Avec la sagesse et l’expérience, Conrad Colman, fier de lui, a réussi à prendre du recul sur la situation, alors qu’il était presque à l’arrêt : « Je ne me suis pas renfermé avec mes émotions, avec la déception je me suis concentré juste sur moi et mon bateau et du coup je profite de ce moment pour faire un check complet de l’avant jusqu’à l’arrière du bateau, pour vérifier que tout allait bien. » Dans une situation moins désespérée que son semblable (vitesse de 4 nœuds dans le pire des cas), Éric Bellion a lui fait du bricolage sur son Imoca, qu’il n’avait pas eu le temps d’effectuer jusque-là.

Mais les deux hommes en ont surtout profité pour recharger les batteries, après une semaine de course, avant d’affronter le terrible pot-au-noir, avec des conditions très instables annoncées, et les mers du Sud. « Il va falloir être sur le qui-vive sans arrêt et je sais que je ne vais pas beaucoup dormir, estime le Versaillais. Donc là, je fais le plein.
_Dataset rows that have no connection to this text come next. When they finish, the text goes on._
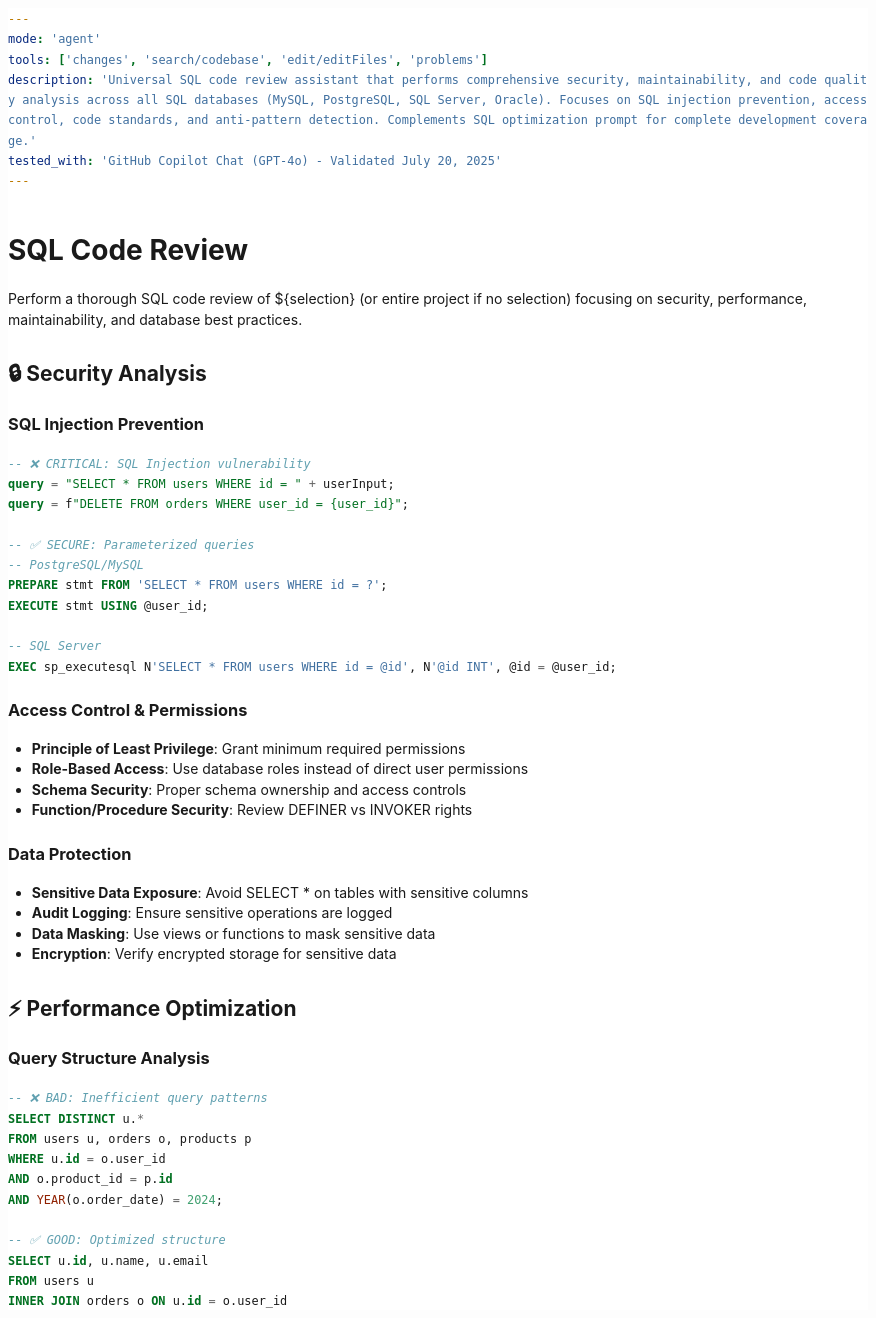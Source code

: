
 ```yaml
---
mode: 'agent'
tools: ['changes', 'search/codebase', 'edit/editFiles', 'problems']
description: 'Universal SQL code review assistant that performs comprehensive security, maintainability, and code quality analysis across all SQL databases (MySQL, PostgreSQL, SQL Server, Oracle). Focuses on SQL injection prevention, access control, code standards, and anti-pattern detection. Complements SQL optimization prompt for complete development coverage.'
tested_with: 'GitHub Copilot Chat (GPT-4o) - Validated July 20, 2025'
---
```


# SQL Code Review

Perform a thorough SQL code review of ${selection} (or entire project if no selection) focusing on security, performance, maintainability, and database best practices.

## 🔒 Security Analysis

### SQL Injection Prevention
```sql
-- ❌ CRITICAL: SQL Injection vulnerability
query = "SELECT * FROM users WHERE id = " + userInput;
query = f"DELETE FROM orders WHERE user_id = {user_id}";

-- ✅ SECURE: Parameterized queries
-- PostgreSQL/MySQL
PREPARE stmt FROM 'SELECT * FROM users WHERE id = ?';
EXECUTE stmt USING @user_id;

-- SQL Server
EXEC sp_executesql N'SELECT * FROM users WHERE id = @id', N'@id INT', @id = @user_id;
```

### Access Control & Permissions
- **Principle of Least Privilege**: Grant minimum required permissions
- **Role-Based Access**: Use database roles instead of direct user permissions
- **Schema Security**: Proper schema ownership and access controls
- **Function/Procedure Security**: Review DEFINER vs INVOKER rights

### Data Protection
- **Sensitive Data Exposure**: Avoid SELECT * on tables with sensitive columns
- **Audit Logging**: Ensure sensitive operations are logged
- **Data Masking**: Use views or functions to mask sensitive data
- **Encryption**: Verify encrypted storage for sensitive data

## ⚡ Performance Optimization

### Query Structure Analysis
```sql
-- ❌ BAD: Inefficient query patterns
SELECT DISTINCT u.* 
FROM users u, orders o, products p
WHERE u.id = o.user_id 
AND o.product_id = p.id
AND YEAR(o.order_date) = 2024;

-- ✅ GOOD: Optimized structure
SELECT u.id, u.name, u.email
FROM users u
INNER JOIN orders o ON u.id = o.user_id
```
Je n’ai pas de culpabilité à dormir quasiment toute la nuit, à me réveiller de temps en temps d’un œil pour voir si tout va bien. Je fais des grosses siestes. Je dors, je dors, je dors. »

Même chose chez Conrad Colman, qui a ajouté quelques séances de bien-être pour le corps. Pas de spa, de thalassothérapie ou de massage, on fait avec les moyens du bord. « J’ai pris le temps de bien manger, de faire du yoga, de faire des étirements et surtout de bien dormir parce que ces périodes-là (on y revient), ça peut vite te bouffer les nerfs. » Et tous les skippers ont aussi pu bénéficier d’une aide de dame nature pour reposer les esprits.

Non, ce n'est pas un tableau de peintre
Non, ce n’est pas un tableau de peintre - C. Colman

Des paysages exceptionnels

Avec une mer d’huile devant elle, la flotte a pu se ressourcer avec une vue à couper le souffle, celle qui vous fait poser mille questions alors que vous restez sagement derrière votre écran d’ordinateur. « Le coucher de soleil, avec le reflet de la lune et les étoiles, c’est magique, s’enthousiasme Colman. Il faut être ouvert à cette beauté, pour se dire que dans le Vendée Globe, comme dans la vie, il y a tout, il y a les moments calmes, il y a les moments un peu en tempête. Il faut profiter de ce paysage, en sachant que c’est rare, c’est très très rare d’être totalement empétolé comme ça. Profiter, c’est un mot un peu difficile, mais admirer tant qu’on peut, parce que c’est unique dans la vie de l’individu. »

Même sentiment du côté d’Éric Bellion : « J’en profite pour rêver à mort aussi, parce que ça donne des jolis couchers de soleil, des levées de lune, t’as zéro stress. C’est quand même vachement bien. Quand le bateau est à 15 nœuds, ça fait un bruit d’enfer. Là, il n’y a pas de bruit dans le bateau, c’est juste le bruissement de l’eau sur la coque. Moi, je ne me plains pas, je fais le plein. Après, ça ne sera pas pareil dans les mers du Sud. » Faire du yoga en pleine tempête, ce n’est effectivement pas le plus simple.